They bought a 2004 Newmar Dutch Star
4010 in July 2004. “We went from a tent to a motorhome,” Joanne
said.
The diesel-powered motorhome has two
slideouts, but the king-size bed is Joanne’s favorite feature.
The couple departed for Alaska on May
20, their sixth wedding anniversary.
Joanne laughs when recalling that
“romantic” night, spent at a Wal-Mart parking lot in Clarion, in
western Pennsylvania. “We had shrimp cocktail and filet mignon by
the lights of the Wal-Mart Supercenter, then watched a DVD.”
There was a playful bet in their
neighborhood as to whether they’d still be together following the
trip.
They had taken one- and two-week
motorhome trips together, but never one this long. Were they ready
to spend all that time together in a 40-foot motorhome, making
decisions on where to go and where to stay?

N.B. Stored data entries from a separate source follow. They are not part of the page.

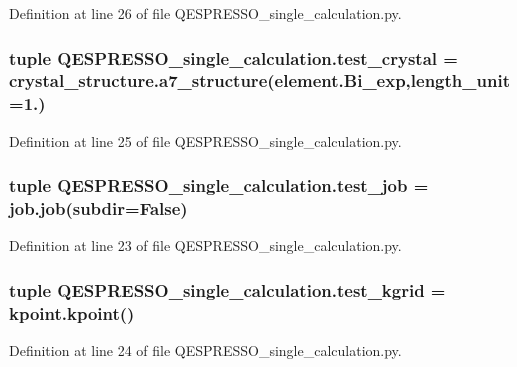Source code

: Definition at line 26 of file Q\+E\+S\+P\+R\+E\+S\+S\+O\+\_\+single\+\_\+calculation.\+py.

\hypertarget{namespace_q_e_s_p_r_e_s_s_o__single__calculation_a2cc42834e4bbe26321c1db9ae0912a07}{
\subsubsection[{test\+\_\+crystal}]{\setlength{\rightskip}{0pt plus 5cm}tuple Q\+E\+S\+P\+R\+E\+S\+S\+O\+\_\+single\+\_\+calculation.\+test\+\_\+crystal = crystal\+\_\+structure.\+a7\+\_\+structure(element.\+Bi\+\_\+exp,length\+\_\+unit=1.)}}\label{namespace_q_e_s_p_r_e_s_s_o__single__calculation_a2cc42834e4bbe26321c1db9ae0912a07}


Definition at line 25 of file Q\+E\+S\+P\+R\+E\+S\+S\+O\+\_\+single\+\_\+calculation.\+py.

\hypertarget{namespace_q_e_s_p_r_e_s_s_o__single__calculation_a0aec7de6320a65be3f19d8d0653735bf}{
\subsubsection[{test\+\_\+job}]{\setlength{\rightskip}{0pt plus 5cm}tuple Q\+E\+S\+P\+R\+E\+S\+S\+O\+\_\+single\+\_\+calculation.\+test\+\_\+job = job.\+job(subdir=False)}}\label{namespace_q_e_s_p_r_e_s_s_o__single__calculation_a0aec7de6320a65be3f19d8d0653735bf}


Definition at line 23 of file Q\+E\+S\+P\+R\+E\+S\+S\+O\+\_\+single\+\_\+calculation.\+py.

\hypertarget{namespace_q_e_s_p_r_e_s_s_o__single__calculation_a7968ed452bf455990eab8181fa5cb393}{
\subsubsection[{test\+\_\+kgrid}]{\setlength{\rightskip}{0pt plus 5cm}tuple Q\+E\+S\+P\+R\+E\+S\+S\+O\+\_\+single\+\_\+calculation.\+test\+\_\+kgrid = kpoint.\+kpoint()}}\label{namespace_q_e_s_p_r_e_s_s_o__single__calculation_a7968ed452bf455990eab8181fa5cb393}


Definition at line 24 of file Q\+E\+S\+P\+R\+E\+S\+S\+O\+\_\+single\+\_\+calculation.\+py.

Could they handle the stress that can
surface during long drives on unfamiliar roads — in all kinds of
road conditions?
Codeword ‘puppy’
"The only difficulties between us were
over directions,” Joanne said. “My job was to navigate and his was
to drive.
Driving the motorhome/towed vehicle
combination in campgrounds and on narrow roads with little or no
shoulder posed challenges, Joanne said. “You can’t turn a 65-foot
motorhome/towed vehicle easily. If we were lost and had to turn
around, sometimes we would have to go 20 miles or so just to find a
place to turn around or unhook.”
In Grande Prairie, Alberta, Canada,
they broke off the cellular antenna while trying to negotiate a
sharp turn along a tree-lined route leading out of the campground.

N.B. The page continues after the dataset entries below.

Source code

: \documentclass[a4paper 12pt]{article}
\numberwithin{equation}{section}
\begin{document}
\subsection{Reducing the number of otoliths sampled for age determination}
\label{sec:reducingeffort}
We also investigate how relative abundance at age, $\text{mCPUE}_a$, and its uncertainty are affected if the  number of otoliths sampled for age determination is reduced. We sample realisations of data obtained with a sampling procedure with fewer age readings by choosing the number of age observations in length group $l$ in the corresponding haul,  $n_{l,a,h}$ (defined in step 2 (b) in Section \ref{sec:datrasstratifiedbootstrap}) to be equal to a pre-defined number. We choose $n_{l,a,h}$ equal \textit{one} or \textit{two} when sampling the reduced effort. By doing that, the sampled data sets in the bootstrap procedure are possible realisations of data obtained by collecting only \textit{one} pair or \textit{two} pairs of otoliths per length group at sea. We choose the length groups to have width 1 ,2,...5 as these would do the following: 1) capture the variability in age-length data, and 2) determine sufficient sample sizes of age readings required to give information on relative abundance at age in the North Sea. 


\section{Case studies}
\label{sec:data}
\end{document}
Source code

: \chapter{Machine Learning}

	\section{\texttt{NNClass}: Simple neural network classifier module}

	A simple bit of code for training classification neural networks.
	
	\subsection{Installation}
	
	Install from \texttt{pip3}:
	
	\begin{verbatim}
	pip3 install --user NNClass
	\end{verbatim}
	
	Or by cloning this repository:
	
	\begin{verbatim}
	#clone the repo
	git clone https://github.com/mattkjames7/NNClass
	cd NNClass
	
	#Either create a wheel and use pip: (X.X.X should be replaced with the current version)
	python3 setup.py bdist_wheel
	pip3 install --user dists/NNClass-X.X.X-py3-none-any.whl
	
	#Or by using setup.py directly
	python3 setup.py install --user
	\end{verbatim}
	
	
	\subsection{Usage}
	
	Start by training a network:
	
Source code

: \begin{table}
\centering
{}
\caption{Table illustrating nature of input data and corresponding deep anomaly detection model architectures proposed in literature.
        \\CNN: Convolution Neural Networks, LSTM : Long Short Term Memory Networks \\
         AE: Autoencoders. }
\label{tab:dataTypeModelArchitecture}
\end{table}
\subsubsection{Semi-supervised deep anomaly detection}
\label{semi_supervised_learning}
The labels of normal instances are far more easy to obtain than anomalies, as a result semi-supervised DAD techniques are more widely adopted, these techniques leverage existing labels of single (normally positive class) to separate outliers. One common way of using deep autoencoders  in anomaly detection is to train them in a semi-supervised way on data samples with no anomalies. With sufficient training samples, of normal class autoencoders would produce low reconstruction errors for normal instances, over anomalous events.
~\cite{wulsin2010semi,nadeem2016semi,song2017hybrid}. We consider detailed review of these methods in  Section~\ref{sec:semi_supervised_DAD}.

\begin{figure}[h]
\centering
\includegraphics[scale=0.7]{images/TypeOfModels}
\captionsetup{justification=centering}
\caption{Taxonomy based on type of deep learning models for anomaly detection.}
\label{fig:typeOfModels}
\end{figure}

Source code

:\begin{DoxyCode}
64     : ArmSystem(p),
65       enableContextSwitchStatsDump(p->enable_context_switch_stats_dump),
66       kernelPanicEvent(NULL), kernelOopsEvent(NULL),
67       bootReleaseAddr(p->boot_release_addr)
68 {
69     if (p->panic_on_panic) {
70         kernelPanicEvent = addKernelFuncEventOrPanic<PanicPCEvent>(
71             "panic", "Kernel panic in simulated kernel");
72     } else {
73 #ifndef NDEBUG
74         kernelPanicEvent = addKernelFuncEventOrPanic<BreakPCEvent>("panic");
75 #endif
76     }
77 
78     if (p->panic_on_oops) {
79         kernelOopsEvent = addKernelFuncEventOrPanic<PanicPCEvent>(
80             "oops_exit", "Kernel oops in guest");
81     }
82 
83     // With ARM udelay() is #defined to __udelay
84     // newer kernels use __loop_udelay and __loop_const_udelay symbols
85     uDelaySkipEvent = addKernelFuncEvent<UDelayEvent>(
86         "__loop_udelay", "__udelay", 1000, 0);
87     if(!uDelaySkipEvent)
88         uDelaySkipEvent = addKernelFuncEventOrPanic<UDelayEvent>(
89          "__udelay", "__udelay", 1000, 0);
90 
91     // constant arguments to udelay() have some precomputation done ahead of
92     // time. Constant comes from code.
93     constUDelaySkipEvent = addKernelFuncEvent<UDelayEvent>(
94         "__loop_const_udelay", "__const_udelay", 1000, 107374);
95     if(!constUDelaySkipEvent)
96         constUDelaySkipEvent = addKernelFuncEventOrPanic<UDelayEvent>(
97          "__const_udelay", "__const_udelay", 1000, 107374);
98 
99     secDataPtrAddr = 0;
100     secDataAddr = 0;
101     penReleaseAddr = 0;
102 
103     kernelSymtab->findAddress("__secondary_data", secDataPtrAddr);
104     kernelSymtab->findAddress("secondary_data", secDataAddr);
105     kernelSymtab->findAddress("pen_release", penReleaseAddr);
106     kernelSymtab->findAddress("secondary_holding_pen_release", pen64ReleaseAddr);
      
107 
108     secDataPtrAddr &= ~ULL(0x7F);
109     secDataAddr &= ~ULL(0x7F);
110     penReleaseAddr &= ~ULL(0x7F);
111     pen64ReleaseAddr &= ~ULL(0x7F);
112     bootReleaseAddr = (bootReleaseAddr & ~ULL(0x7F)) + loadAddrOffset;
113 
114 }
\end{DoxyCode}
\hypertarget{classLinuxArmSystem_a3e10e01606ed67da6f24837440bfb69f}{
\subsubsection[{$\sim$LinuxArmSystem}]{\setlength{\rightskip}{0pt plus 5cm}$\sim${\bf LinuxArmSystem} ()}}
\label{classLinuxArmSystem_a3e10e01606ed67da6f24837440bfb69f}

That mishap also took some paint off the awning cover.
Then there was the parking lot in
North Pole, Alaska. “It was not big enough to turn around in, but
Bob decided he was going to try it anyway,” Joanne said. The tow
shield on their pickup truck fell victim.

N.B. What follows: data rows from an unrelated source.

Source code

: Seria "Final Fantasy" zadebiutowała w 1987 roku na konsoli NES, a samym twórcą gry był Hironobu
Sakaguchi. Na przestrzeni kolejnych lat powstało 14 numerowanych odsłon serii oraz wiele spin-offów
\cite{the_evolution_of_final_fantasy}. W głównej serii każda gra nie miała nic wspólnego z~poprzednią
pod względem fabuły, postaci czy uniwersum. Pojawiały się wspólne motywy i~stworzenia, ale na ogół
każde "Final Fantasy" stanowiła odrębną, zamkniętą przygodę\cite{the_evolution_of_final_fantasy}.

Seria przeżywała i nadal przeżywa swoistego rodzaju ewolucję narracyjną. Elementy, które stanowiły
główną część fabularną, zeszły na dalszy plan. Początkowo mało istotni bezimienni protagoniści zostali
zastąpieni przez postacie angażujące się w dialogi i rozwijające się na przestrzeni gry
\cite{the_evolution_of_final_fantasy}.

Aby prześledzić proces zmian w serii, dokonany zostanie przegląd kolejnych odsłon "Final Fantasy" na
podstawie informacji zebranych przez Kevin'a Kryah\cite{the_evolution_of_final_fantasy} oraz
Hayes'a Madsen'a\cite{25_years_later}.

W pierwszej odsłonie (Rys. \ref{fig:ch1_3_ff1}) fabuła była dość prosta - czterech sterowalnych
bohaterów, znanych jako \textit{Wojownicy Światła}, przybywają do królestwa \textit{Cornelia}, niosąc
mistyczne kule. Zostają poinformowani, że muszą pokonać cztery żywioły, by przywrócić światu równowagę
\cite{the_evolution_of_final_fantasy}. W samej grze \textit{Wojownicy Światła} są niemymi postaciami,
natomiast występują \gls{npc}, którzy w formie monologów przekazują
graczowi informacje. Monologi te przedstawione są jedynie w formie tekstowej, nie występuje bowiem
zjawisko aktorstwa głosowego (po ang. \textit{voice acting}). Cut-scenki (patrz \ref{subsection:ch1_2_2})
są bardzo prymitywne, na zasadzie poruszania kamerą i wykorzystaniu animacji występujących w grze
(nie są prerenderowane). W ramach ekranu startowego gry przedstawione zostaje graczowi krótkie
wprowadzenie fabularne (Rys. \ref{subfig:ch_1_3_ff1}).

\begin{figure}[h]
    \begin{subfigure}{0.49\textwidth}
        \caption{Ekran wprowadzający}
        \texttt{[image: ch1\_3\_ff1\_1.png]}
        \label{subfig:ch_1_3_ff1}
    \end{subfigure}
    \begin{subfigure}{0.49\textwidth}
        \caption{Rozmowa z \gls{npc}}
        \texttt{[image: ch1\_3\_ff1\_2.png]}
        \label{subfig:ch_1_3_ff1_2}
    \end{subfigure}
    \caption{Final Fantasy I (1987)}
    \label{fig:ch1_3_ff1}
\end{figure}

Joanne and Bob had a feeling
situations like these could arise.
“When getting annoyed with each
other, we had a code word — ‘puppy’ — that we would say to each
other. When you say that word you can’t help but smile and it breaks
the tension.”
Joanne evoked a few “puppies” while
passing through Michigan, en route to FMCA’s Great Lakes Area Rally
in Berrien Springs. “I read the directions wrong and we wound up
having to turn around,” she explained. “Bob was not a happy camper.”
Heading for the Highway
They arrived at the FMCA rally on May
28, enjoyed the many activities and displays, met new friends and
had their motorhome weighed.
The states of Ohio, Wisconsin,
Minnesota, North Dakota and Montana were next on their route. After
three days at Glacier National Park, they arrived in Alberta,
Canada, on June 12. They were headed toward Dawson Creek, in
Northeastern British Columbia, and the start of the Alaska Highway.
In Grand Prairie, Alberta, which is
about 80 miles south of Dawson Creek, diesel fuel cost about $4 per
gallon. Everyone they met was headed to Alaska, and the RV parks
were filling to capacity. They phoned in reservations for two days
at Tubby’s RV Park in Dawson Creek.
On the way there, they passed through
the little town of Beaverlodge, Alberta, home to the
world’s largest beaver statue. It warranted several pictures.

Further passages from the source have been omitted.